Con sguardo limpido e acuto, Luca Ricci racconta una storia di calcio e di chiesa. Una vicenda in cui tutti sembrano essere colpevoli e per ciascuno è chiara soltanto una cosa: «è difficile tener testa alle proprie bassezze».
Un giovane prete viene mandato - forse per scontare una colpa - a trascorrere i mesi invernali in un paese sperduto sull'Appennino. Lo attende una manciata di case sprofondate nel gelo, dove una piccola comunità contadina trascorre le giornate tra il lavoro nei campi e qualche svogliata partita a poker. Le visite ai malati e le confessioni dei fedeli si susseguono monotone, solo una cosa riesce ad appassionare un po' alla volta il prete: la squadra di calcio del paese. Ma un evento drammatico è destinato a scuotere la sonnolenta vita della comunità: la morte - apparentemente accidentale - di un bambino che faceva il chierichetto.

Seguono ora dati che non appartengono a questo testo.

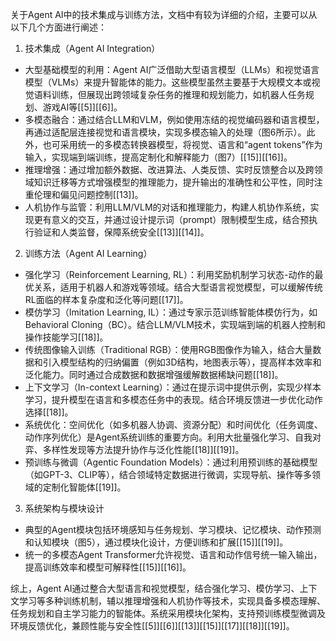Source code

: 关于Agent AI中的技术集成与训练方法，文档中有较为详细的介绍，主要可以从以下几个方面进行阐述：

1. 技术集成（Agent AI Integration）  
- 大型基础模型的利用：Agent AI广泛借助大型语言模型（LLMs）和视觉语言模型（VLMs）来提升智能体的能力。这些模型虽然主要基于大规模文本或视觉语料训练，但展现出跨领域复杂任务的推理和规划能力，如机器人任务规划、游戏AI等[[5]][[6]]。  
- 多模态融合：通过结合LLM和VLM，例如使用冻结的视觉编码器和语言模型，再通过适配层连接视觉和语言模块，实现多模态输入的处理（图6所示）。此外，也可采用统一的多模态转换器模型，将视觉、语言和“agent tokens”作为输入，实现端到端训练，提高定制化和解释能力（图7）[[15]][[16]]。  
- 推理增强：通过增加额外数据、改进算法、人类反馈、实时反馈整合以及跨领域知识迁移等方式增强模型的推理能力，提升输出的准确性和公平性，同时注重伦理和偏见问题控制[[13]]。  
- 人机协作与监管：利用LLM/VLM的对话和推理能力，构建人机协作系统，实现更有意义的交互，并通过设计提示词（prompt）限制模型生成，结合预执行验证和人类监督，保障系统安全[[13]][[14]]。

2. 训练方法（Agent AI Learning）  
- 强化学习（Reinforcement Learning, RL）：利用奖励机制学习状态-动作的最优关系，适用于机器人和游戏等领域。结合大型语言视觉模型，可以缓解传统RL面临的样本复杂度和泛化等问题[[17]]。  
- 模仿学习（Imitation Learning, IL）：通过专家示范训练智能体模仿行为，如Behavioral Cloning（BC）。结合LLM/VLM技术，实现端到端的机器人控制和操作技能学习[[18]]。  
- 传统图像输入训练（Traditional RGB）：使用RGB图像作为输入，结合大量数据和引入模型结构的归纳偏置（例如3D结构，地图表示等），提高样本效率和泛化能力。同时通过合成数据和数据增强缓解数据稀缺问题[[18]]。  
- 上下文学习（In-context Learning）：通过在提示词中提供示例，实现少样本学习，提升模型在语言和多模态任务中的表现。结合环境反馈进一步优化动作选择[[18]]。  
- 系统优化：空间优化（如多机器人协调、资源分配）和时间优化（任务调度、动作序列优化）是Agent系统训练的重要方向。利用大批量强化学习、自我对弈、多样性发现等方法提升协作与泛化性能[[18]][[19]]。  
- 预训练与微调（Agentic Foundation Models）：通过利用预训练的基础模型（如GPT-3、CLIP等），结合领域特定数据进行微调，实现导航、操作等多领域的定制化智能体[[19]]。  

3. 系统架构与模块设计  
- 典型的Agent模块包括环境感知与任务规划、学习模块、记忆模块、动作预测和认知模块（图5），通过模块化设计，方便训练和扩展[[15]][[19]]。  
- 统一的多模态Agent Transformer允许视觉、语言和动作信号统一输入输出，提高训练效率和模型可解释性[[15]][[16]]。  

综上，Agent AI通过整合大型语言和视觉模型，结合强化学习、模仿学习、上下文学习等多种训练机制，辅以推理增强和人机协作等技术，实现具备多模态理解、任务规划和自主学习能力的智能体。系统采用模块化架构，支持预训练模型微调及环境反馈优化，兼顾性能与安全性[[5]][[6]][[13]][[15]][[17]][[18]][[19]]。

«Impossibile non commettere errori quando tutti si aspettano che li commetterai», dice con superbia il protagonista del romanzo. Ed è impossibile per il lettore non verificare, quasi con ammirazione, quanto la forza della meschinità riesca a sradicare ogni certezza. Con uno stile asciutto, che procede per continui affondi, Luca Ricci ci mostra come l'ambizione muova il mondo, e come la cattiveria possa diventare un'arte.
«Era come vedere un calcio di rigore per la prima volta, un calcio di rigore originario, anteriore all'invenzione dei calci di rigore. Mi dava qualcosa di cui avevo un bisogno forsennato, qualcosa che da troppo tempo avevo deriso dentro di me».